# Any SA Support Groups in Des Moines, IA?



## Emma2040 (Apr 20, 2010)

Any SA Support Groups in Des Moines, IA or the surrounding area?


----------



## Emma2040 (Apr 20, 2010)

Apparently not, bummer. 

I have never had a chance to talk with anyone else with SA before. I've always had to fight against it alone. 

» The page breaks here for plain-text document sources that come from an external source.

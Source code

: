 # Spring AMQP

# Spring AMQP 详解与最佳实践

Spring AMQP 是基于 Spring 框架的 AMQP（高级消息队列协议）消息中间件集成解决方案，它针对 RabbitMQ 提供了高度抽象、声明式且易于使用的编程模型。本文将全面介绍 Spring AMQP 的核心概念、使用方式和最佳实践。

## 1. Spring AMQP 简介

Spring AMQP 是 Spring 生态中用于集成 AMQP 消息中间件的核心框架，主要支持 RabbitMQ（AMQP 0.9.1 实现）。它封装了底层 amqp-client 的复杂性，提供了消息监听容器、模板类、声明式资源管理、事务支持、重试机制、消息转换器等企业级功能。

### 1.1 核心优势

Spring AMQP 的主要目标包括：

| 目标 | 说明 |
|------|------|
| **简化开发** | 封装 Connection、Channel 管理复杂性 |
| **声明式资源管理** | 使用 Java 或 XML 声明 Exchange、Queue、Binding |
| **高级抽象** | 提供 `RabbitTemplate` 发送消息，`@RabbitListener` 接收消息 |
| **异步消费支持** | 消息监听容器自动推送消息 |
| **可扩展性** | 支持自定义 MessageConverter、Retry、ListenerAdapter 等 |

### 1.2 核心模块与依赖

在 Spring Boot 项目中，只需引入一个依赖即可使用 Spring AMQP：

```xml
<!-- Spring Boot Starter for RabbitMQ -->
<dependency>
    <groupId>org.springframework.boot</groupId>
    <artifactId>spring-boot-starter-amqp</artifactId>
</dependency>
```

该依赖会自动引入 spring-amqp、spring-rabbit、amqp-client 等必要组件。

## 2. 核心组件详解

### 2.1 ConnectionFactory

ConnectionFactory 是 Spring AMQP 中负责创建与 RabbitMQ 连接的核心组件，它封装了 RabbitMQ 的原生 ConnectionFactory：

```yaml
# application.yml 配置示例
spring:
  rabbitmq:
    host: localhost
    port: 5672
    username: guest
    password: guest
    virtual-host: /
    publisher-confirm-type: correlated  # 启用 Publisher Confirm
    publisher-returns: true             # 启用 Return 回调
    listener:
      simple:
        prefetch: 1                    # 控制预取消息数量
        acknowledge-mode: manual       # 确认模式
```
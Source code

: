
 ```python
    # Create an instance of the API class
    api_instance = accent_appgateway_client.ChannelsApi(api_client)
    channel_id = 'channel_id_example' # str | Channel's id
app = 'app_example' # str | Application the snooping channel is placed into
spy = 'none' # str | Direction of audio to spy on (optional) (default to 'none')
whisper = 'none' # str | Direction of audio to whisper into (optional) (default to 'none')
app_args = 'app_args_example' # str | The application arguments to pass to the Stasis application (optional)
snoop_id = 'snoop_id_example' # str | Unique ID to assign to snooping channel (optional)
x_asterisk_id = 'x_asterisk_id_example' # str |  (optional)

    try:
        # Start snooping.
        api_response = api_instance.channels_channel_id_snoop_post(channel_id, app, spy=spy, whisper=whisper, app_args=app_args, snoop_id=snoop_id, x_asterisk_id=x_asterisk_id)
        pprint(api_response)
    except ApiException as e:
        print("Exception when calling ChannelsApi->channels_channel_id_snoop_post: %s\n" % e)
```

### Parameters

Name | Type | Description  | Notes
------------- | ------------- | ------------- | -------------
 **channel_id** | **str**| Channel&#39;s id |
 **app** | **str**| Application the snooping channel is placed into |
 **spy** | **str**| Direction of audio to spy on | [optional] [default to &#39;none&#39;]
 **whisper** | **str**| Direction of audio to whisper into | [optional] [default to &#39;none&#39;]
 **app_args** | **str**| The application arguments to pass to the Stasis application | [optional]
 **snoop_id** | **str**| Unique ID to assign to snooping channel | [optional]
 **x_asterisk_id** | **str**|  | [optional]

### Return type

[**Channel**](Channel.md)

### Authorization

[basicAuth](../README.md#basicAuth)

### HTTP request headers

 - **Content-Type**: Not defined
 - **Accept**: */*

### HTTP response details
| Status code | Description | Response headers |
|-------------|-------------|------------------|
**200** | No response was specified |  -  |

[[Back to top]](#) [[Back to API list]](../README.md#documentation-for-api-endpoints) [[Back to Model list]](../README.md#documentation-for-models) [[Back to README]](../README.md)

Finding this website has been so refreshing, knowing there are other people who have had similar experiences.


----------



## Caitlin2 (Jun 1, 2011)

I live in Iowa City.


----------



## Cisco (Mar 2, 2007)

I'm in Iowa, too - we used to have a support group in Western Illinois, but it broke up when we didn't have enough people coming to justify the counselor opening up the office. It sure is hard to get a group around here. I think we need a meetup at a public place, like the Winnipeg gang was doing. Maybe we could get people together once a month in Coralville or something like that.


----------



## jennthompson (Jun 5, 2011)

I just joined this forum today, but I'm in Iowa as well...between Ames and Ankeny. I would be interested in meeting up/talking to whomever I can


----------



## Emma2040 (Apr 20, 2010)

I'm in the Des Moines area, and would def. be interested in talking to anyone with SA.


----------



## Annie1960 (Mar 29, 2012)

I'm older than many of you, so I just want to do a "test" post to see if I'm doing everything correctly!!


----------



## Annie1960 (Mar 29, 2012)

I live in the Iowa City area, and have been treated for social phobia/social anxiety disorder since 1985 (age 24). I have tried numerous types of therapy, but have not had a lot of success. I have a fairly strong family history, so proper medication(s) seem to keep me functioning as normally as possible. I am married and the mother of 2 daughters. My OB doctors and psychiatrists agreed that I should remain on a low dose of 2 different meds during my pregnancies. Everything went smoothly

I, too, struggle with the loneliness of SAD-the stigma, who to confide in and who not to, etc. I would LOVE to form a support group, if there is enough interest. I would think we'd all feel comfortable, since we're dealing with similar symptoms. Is it safe to post my e-mail address, so you can get back to me? We could probably meet once a month and stick w/locations in the Des Moines and Iowa City areas, as well as towns in between. Let me know what all of you think.

Thanks!
Ann


----------



## anjukaranji (Apr 30, 2014)

hi Ann,
I am a mother with a daughter who is in school. I suffer from SAD too and it is affecting my daughter... Would love to get together and talk more about it. I live in Des Moines too. If you are interested please let me know..
Thanks!
Anj


----------



## Emma2040 (Apr 20, 2010)

I had no idea people had replied to this post, really surprised to see it still on the board. I still would love to talk with anyone in IA who has SA. I have never met anyone else with SA before. I'm not on the forum much, so feel free to pm me, it goes to my email.


----------



## tboo (Dec 14, 2011)

I live in the Des Moines area too. Please let me know if there are any groups. Thanks.


----------



## puertovixan (Oct 16, 2014)

Why don't we all meet up? I'm in DSM.


----------



## kageri (Oct 2, 2014)

Cedar Rapids so a little farther away.


----------